Chaplin had what to say about politics, about the dark, horrible forces of his time and he did so. Hitler made him speak and he had what to speak about. And he had a lot to say. His speech, his creative expression was direct political response to the acid events in Nazi Germany and destroyed possibilities for life with human face in the dark times. Shortly after the film was realized Chaplin reflecting on the choiceshe made in his film, reveals that it could have been easier for him to have the Barber and Hannah to escape and to disappear over the horizon, somewhere off to the promised land against the glorious suns. But that was valid choice for him then, because there was no promised land for the oppressed people of the world. There was no place over the horizon to which they can go for sanctuary. Chaplin Deeply believed that they must stand against the evil. At the same time he was also suggesting that we must stand as well. And he says clearly in the film that the only answer is "fight back, fight together." This clear political statement and the parody of Hitler treats, shows that Chaplin has critically addressed a serious political reality that has surrounded him. Chaplin feels compelled to speak out in his own voice and at the end of The Great Dictator, once again proves his humanist engagement and his political philosophy. In his message he says:

“To those who can hear me, I say – do not despair.
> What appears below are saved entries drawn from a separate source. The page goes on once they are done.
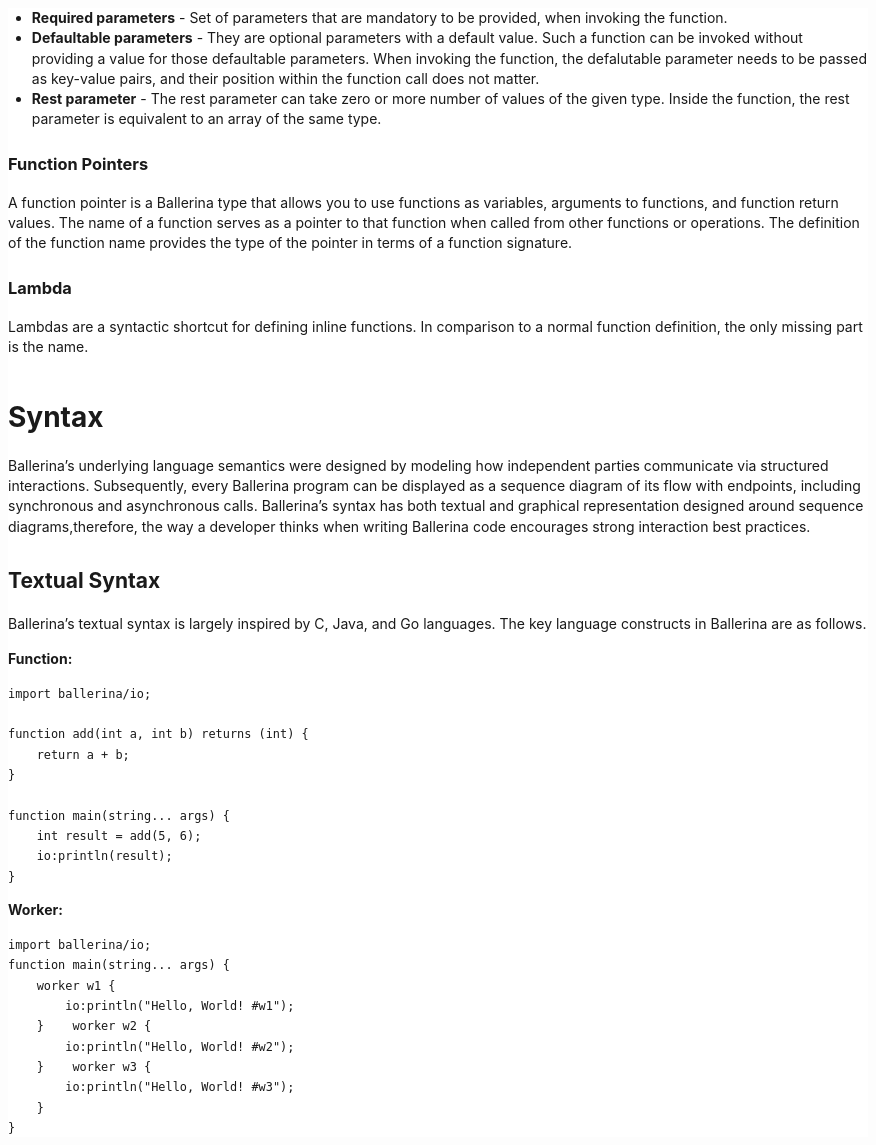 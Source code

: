 * **Required parameters** - Set of parameters that are mandatory to be provided, when invoking the function.
* **Defaultable parameters** - They are optional parameters with a default value. Such a function can be invoked without providing a value for those defaultable parameters. When invoking the function, the defalutable parameter needs to be passed as key-value pairs, and their position within the function call does not matter.
* **Rest parameter** - The rest parameter can take zero or more number of values of the given type. Inside the function, the rest parameter is equivalent to an array of the same type.

### Function Pointers
A function pointer is a Ballerina type that allows you to use functions as variables, arguments to functions, and function return values. The name of a function serves as a pointer to that function when called from other functions or operations. The definition of the function name provides the type of the pointer in terms of a function signature.

### Lambda
Lambdas are a syntactic shortcut for defining inline functions. In comparison to a normal function definition, the only missing part is the name.

# Syntax
Ballerina’s underlying language semantics were designed by modeling how independent parties communicate via structured interactions. Subsequently, every Ballerina program can be displayed as a sequence diagram of its flow with endpoints, including synchronous and asynchronous calls. Ballerina’s syntax has both textual and graphical representation designed around sequence diagrams,therefore, the way a developer thinks when writing Ballerina code encourages strong interaction best practices. 

## Textual Syntax
Ballerina’s textual syntax is largely inspired by C, Java, and Go languages. The key language constructs in Ballerina are as follows. 

**Function:**
```ballerina
import ballerina/io;

function add(int a, int b) returns (int) {
    return a + b;
}

function main(string... args) {
    int result = add(5, 6);
    io:println(result);
}
```

**Worker:**
```ballerina
import ballerina/io;
function main(string... args) {
    worker w1 {
        io:println("Hello, World! #w1");
    }    worker w2 {
        io:println("Hello, World! #w2");
    }    worker w3 {
        io:println("Hello, World! #w3");
    }
}
```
The misery that is now upon us is but the passing of greed – the bitterness of men who fear the way of human progress. The hate of men will pass, and dictators die, and the power they took from the people will return to the people. And so long as men die, liberty will never perish… Soldiers! Don’t give yourselves to these brutes – men who despise you – enslave you – who regiment your lives – tell you what to do – what to think and what to feel! Who drill you – diet you – treat you like cattle, use you as cannon fodder. Don’t give yourselves to these unnatural men – machine men with machine minds and machine hearts! You are not machines! You are not cattle! You are men! You have the love of humanity in your hearts! You don’t hate! Only the unloved hate – the unloved and the unnatural! Soldiers! Don’t fight for slavery! Fight for liberty!

In the 17th Chapter of St Luke it is written: “the Kingdom of God is within man” – not one man nor a group of men, but in all men! In you! You, the people have the power – the power to create machines. The power to create happiness! You, the people, have the power to make this life free and beautiful, to make this life a wonderful adventure. Then – in the name of democracy – let us use that power – let us all unite. Let us fight for a new world – a decent world that will give men a chance to work – that will give youth a future and old age a security. By the promise of these things, brutes have risen to power. But they lie! They do not fulfill that promise. They never will! Dictators free themselves but they enslave the people! Now let us fight to fulfill that promise! Let us fight to free the world – to do away with national barriers – to do away with greed, with hate and intolerance. Let us fight for a world of reason, a world where science and progress will lead to all men’s happiness. Soldiers! In the name of democracy, let us all unite!” 8 [Chaplin, The Great Dictator]


The political engagement in The Great Dictator is in fact a utopian hope of a humanist, a hope of one who doesn't turn his head away from the reality. Instead, he confronts it with his artistic work, with his political satire in a form of a tragic farce.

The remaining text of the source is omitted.